*Try it*.
Among the entries below, copy every line that carries the word "element".

━━━ Records for this task

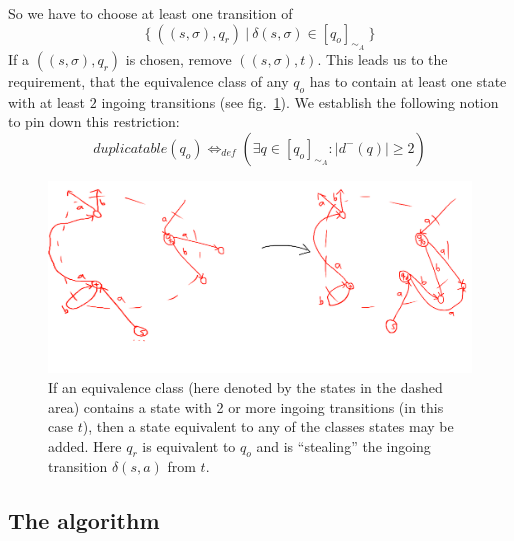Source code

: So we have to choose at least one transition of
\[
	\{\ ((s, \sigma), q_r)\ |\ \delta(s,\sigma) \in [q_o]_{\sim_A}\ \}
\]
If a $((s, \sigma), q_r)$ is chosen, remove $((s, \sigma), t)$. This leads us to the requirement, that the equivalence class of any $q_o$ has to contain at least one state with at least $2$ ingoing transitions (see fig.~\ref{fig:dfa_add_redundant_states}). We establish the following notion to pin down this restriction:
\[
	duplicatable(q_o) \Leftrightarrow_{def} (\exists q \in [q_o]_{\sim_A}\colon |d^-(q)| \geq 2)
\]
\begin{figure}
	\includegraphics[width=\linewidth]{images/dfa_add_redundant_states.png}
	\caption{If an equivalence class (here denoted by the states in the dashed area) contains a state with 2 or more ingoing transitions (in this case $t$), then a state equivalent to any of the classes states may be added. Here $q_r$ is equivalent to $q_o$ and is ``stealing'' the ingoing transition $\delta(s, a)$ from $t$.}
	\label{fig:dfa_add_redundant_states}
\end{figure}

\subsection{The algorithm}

━━━━━━
━━━ Records for this task

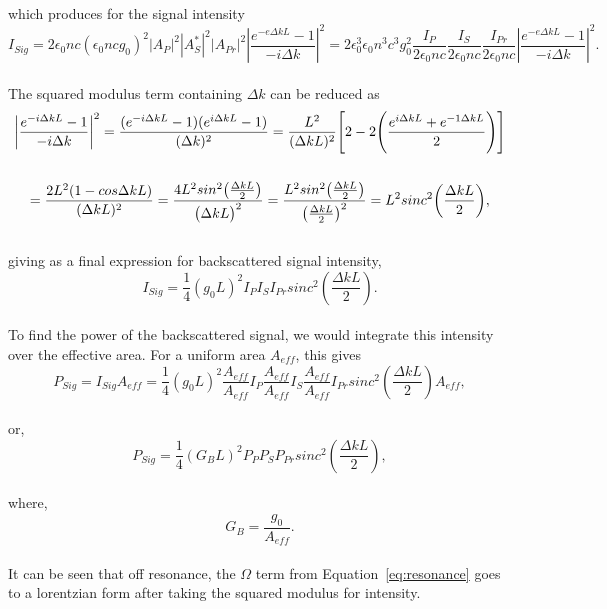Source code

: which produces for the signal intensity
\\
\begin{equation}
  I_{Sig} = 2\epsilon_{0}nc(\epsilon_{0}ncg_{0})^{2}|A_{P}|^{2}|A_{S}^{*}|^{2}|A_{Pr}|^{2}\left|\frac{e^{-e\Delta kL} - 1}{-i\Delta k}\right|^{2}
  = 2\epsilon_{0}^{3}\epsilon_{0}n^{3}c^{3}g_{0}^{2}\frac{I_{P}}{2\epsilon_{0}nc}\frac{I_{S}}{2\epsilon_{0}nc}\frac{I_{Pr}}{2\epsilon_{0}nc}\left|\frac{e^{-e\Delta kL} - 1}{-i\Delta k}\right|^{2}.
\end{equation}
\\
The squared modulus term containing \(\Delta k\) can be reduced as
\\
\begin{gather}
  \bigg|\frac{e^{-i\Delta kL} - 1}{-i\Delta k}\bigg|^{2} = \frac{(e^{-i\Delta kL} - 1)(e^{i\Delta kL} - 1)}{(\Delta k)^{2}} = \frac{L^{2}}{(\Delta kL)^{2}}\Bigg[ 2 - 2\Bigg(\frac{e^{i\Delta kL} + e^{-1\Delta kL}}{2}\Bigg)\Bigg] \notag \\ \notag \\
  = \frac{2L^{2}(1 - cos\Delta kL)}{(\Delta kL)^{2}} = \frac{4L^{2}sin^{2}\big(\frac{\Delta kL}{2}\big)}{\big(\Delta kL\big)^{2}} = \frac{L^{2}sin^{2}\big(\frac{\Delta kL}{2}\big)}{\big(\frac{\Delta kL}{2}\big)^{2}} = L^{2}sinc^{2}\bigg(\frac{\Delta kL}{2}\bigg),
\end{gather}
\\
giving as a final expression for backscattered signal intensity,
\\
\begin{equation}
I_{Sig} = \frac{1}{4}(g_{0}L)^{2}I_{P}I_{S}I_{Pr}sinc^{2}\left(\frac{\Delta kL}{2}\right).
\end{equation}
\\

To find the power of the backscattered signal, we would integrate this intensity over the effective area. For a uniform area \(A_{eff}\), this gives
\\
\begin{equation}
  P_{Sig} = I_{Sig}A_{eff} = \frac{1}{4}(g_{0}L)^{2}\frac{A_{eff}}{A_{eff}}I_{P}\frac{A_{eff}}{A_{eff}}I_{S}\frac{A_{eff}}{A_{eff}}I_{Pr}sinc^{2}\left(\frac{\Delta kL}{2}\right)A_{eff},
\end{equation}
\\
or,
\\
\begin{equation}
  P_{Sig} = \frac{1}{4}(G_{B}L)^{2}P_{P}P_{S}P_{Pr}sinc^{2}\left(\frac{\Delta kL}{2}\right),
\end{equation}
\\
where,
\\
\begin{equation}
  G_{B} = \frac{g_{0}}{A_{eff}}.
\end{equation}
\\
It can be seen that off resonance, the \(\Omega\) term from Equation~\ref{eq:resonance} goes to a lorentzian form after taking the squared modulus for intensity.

━━━━━━
━━━ Records for this task

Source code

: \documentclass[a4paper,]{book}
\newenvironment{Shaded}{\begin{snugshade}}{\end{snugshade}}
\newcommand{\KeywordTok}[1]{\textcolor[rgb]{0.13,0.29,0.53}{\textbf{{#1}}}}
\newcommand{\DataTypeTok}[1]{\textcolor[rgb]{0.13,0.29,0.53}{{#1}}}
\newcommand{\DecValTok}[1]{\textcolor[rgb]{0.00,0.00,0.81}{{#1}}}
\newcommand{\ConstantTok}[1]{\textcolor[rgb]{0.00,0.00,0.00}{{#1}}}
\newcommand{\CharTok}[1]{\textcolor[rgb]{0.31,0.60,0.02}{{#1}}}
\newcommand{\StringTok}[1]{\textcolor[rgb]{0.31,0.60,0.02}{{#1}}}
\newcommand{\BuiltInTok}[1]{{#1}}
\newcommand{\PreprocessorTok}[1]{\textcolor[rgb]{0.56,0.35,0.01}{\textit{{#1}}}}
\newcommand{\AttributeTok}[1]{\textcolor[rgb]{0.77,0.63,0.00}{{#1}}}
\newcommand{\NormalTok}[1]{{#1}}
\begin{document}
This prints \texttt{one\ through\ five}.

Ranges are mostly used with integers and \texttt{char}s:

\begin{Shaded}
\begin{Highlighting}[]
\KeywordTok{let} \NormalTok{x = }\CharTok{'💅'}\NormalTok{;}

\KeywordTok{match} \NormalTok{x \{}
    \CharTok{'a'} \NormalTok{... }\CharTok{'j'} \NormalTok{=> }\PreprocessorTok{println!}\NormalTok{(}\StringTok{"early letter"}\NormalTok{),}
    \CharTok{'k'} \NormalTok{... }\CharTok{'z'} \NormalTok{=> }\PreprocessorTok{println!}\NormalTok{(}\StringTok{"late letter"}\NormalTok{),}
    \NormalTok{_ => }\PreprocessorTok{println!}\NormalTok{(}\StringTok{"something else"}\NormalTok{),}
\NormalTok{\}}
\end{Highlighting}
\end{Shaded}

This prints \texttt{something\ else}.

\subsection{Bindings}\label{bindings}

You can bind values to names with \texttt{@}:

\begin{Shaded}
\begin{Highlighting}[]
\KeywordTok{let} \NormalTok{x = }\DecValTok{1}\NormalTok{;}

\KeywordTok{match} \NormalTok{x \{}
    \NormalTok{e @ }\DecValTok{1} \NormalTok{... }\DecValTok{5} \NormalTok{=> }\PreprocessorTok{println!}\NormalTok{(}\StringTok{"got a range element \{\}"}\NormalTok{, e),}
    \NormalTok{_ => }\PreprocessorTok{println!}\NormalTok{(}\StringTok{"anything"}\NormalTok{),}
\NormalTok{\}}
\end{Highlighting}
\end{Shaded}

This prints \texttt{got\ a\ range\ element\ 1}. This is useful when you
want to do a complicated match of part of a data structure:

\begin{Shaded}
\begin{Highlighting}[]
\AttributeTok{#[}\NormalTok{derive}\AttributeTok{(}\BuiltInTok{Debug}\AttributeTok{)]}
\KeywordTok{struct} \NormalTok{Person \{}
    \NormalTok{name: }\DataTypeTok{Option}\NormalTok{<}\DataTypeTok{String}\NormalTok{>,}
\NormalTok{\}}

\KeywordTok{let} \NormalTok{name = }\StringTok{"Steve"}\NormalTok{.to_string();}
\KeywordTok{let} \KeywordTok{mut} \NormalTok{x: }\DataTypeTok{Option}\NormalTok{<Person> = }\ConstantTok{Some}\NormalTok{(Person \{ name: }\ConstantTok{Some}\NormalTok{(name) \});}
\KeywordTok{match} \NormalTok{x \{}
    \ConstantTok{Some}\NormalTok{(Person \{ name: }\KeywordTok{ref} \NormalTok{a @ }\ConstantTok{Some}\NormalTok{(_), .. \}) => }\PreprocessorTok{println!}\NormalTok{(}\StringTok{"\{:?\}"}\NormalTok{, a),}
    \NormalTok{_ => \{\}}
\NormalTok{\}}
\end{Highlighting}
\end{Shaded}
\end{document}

━━━━━━

*Written response*.
    \NormalTok{e @ }\DecValTok{1} \NormalTok{... }\DecValTok{5} \NormalTok{=> }\PreprocessorTok{println!}\NormalTok{(}\StringTok{"got a range element \{\}"}\NormalTok{, e),}
This prints \texttt{got\ a\ range\ element\ 1}. This is useful when you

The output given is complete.